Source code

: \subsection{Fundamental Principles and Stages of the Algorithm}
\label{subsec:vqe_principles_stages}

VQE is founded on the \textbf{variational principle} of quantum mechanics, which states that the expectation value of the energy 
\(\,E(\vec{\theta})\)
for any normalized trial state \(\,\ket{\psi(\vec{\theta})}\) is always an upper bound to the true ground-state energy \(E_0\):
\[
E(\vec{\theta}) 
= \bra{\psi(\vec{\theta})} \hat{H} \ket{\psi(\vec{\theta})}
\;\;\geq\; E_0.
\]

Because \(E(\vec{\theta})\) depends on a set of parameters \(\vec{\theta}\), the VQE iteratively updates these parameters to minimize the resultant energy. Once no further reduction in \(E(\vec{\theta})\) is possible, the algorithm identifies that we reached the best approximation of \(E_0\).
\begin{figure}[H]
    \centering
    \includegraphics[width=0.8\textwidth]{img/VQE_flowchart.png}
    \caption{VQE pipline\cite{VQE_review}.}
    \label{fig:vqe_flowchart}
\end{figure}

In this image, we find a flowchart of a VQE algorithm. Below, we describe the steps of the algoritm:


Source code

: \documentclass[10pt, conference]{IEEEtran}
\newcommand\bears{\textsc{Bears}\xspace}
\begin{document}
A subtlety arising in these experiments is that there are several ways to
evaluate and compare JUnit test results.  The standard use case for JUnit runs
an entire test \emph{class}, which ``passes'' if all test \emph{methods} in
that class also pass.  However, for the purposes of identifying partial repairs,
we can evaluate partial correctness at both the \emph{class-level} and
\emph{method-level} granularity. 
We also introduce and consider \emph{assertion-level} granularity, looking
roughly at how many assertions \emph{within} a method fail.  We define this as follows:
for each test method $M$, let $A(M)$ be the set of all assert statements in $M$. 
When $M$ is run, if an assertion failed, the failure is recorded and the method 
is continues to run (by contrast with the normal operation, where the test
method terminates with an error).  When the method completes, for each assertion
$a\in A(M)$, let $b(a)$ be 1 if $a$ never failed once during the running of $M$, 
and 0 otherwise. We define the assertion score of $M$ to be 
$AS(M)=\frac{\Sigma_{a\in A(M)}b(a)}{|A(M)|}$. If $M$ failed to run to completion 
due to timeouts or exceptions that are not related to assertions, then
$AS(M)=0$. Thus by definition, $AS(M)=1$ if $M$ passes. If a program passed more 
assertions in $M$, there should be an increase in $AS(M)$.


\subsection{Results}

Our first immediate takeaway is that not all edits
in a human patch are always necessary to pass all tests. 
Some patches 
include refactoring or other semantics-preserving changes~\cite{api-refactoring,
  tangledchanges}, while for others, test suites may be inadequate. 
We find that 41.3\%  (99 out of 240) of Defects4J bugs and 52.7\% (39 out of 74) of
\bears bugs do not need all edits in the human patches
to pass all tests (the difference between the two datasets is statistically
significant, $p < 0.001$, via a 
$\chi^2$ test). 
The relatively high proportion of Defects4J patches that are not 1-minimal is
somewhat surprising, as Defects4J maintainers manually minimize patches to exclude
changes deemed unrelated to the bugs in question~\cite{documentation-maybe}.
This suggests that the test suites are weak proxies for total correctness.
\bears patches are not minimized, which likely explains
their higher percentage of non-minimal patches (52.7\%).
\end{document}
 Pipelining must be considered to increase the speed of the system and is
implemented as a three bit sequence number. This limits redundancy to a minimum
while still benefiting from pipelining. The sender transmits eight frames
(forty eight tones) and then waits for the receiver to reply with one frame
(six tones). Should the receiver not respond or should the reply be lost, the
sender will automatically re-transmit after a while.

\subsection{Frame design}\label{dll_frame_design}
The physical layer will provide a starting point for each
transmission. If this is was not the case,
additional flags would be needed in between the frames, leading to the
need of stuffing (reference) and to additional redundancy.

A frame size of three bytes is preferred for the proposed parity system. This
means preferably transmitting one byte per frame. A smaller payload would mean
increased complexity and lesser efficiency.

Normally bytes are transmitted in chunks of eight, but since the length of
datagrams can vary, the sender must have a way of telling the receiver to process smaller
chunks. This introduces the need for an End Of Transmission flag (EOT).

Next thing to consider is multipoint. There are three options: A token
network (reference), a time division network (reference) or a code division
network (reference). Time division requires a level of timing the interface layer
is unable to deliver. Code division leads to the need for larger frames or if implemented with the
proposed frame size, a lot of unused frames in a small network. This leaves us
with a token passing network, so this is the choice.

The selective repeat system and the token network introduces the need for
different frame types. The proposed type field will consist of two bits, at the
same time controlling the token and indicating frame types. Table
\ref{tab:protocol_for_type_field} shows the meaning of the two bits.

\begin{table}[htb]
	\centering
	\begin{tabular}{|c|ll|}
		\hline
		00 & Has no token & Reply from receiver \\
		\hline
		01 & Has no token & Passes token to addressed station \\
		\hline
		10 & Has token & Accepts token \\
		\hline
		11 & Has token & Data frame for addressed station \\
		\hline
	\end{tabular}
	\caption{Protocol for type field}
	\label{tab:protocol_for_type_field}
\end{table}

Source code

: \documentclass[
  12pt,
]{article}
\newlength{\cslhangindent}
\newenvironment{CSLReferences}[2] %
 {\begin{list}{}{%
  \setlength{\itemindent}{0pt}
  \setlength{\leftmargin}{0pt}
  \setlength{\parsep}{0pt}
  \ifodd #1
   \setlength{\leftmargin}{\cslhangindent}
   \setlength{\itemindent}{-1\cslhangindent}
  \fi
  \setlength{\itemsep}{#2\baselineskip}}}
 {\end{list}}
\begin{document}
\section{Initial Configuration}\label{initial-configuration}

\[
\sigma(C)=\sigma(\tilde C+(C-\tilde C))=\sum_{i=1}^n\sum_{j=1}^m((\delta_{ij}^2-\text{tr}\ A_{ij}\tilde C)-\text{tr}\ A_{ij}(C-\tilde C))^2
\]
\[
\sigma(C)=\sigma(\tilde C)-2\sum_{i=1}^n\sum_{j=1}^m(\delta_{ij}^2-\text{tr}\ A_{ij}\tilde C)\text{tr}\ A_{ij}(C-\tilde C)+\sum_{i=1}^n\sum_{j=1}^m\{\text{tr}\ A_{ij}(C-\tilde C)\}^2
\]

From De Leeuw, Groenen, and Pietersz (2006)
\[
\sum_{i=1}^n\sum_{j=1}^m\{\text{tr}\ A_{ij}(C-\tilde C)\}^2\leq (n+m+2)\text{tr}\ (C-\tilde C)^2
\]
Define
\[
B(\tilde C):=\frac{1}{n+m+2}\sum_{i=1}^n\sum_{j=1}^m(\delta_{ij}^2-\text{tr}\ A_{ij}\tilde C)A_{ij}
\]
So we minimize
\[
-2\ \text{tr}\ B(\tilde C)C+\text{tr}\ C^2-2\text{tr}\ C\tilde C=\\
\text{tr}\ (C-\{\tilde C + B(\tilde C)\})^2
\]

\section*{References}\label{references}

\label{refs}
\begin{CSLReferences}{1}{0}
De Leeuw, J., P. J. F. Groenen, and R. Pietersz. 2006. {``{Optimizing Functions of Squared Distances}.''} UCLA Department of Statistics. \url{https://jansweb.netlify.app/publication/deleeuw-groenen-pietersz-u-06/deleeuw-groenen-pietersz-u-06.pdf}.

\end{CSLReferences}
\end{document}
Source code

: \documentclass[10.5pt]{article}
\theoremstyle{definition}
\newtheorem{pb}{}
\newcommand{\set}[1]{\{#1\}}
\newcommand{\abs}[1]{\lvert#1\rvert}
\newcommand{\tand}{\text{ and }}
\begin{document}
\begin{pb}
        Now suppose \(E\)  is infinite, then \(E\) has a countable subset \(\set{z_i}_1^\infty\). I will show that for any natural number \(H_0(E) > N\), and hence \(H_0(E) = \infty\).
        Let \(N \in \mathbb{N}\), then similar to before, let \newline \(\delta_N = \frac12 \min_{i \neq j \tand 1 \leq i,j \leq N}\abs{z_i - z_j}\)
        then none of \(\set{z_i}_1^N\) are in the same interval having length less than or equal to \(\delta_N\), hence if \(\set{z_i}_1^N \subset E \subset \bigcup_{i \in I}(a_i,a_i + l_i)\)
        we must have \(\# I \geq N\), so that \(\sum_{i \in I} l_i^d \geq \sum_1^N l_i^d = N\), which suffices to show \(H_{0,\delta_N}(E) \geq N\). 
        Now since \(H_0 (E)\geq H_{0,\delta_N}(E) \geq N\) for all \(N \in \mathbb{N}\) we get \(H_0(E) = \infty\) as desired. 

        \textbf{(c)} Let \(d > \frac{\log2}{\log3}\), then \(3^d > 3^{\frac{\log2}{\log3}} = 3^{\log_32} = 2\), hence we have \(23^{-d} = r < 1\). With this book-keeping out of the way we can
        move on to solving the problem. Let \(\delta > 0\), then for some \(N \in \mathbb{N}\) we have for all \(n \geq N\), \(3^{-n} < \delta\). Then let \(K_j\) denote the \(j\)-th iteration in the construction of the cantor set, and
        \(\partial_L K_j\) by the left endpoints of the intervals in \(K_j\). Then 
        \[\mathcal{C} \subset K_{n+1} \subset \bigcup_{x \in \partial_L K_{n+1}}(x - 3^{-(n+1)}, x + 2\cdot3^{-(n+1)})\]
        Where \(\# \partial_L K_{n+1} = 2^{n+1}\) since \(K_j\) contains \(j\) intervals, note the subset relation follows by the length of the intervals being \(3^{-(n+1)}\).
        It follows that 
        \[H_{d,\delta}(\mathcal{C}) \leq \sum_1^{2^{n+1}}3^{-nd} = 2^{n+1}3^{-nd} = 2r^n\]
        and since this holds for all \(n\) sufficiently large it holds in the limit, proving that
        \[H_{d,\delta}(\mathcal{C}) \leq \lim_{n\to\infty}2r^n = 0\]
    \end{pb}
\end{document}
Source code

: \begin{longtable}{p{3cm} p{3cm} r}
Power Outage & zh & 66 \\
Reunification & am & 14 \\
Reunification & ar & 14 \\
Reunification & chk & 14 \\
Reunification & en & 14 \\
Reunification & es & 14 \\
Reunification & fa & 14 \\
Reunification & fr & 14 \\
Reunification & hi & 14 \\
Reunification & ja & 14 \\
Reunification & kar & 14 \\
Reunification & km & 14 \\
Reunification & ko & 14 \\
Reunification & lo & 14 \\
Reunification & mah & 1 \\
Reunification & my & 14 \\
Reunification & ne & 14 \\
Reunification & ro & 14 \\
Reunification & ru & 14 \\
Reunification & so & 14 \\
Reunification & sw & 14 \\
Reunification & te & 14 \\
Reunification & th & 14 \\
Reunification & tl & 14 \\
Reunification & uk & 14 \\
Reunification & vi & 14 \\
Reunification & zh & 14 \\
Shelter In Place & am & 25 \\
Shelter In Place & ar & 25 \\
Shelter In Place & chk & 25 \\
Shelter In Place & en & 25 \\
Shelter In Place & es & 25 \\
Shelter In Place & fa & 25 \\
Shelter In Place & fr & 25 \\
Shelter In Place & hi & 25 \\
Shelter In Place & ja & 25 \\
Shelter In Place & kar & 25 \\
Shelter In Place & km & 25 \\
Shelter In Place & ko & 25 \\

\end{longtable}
--*--
» **Exercise requirements**
Everything from the line that contains "Shelter In Place & ar & 25 \\" to the last line of the records, restated word for word, is the required output.

» **Final answer**
Shelter In Place & ar & 25 \\
Shelter In Place & chk & 25 \\
Shelter In Place & en & 25 \\
Shelter In Place & es & 25 \\
Shelter In Place & fa & 25 \\
Shelter In Place & fr & 25 \\
Shelter In Place & hi & 25 \\
Shelter In Place & ja & 25 \\
Shelter In Place & kar & 25 \\
Shelter In Place & km & 25 \\
Shelter In Place & ko & 25 \\

\end{longtable}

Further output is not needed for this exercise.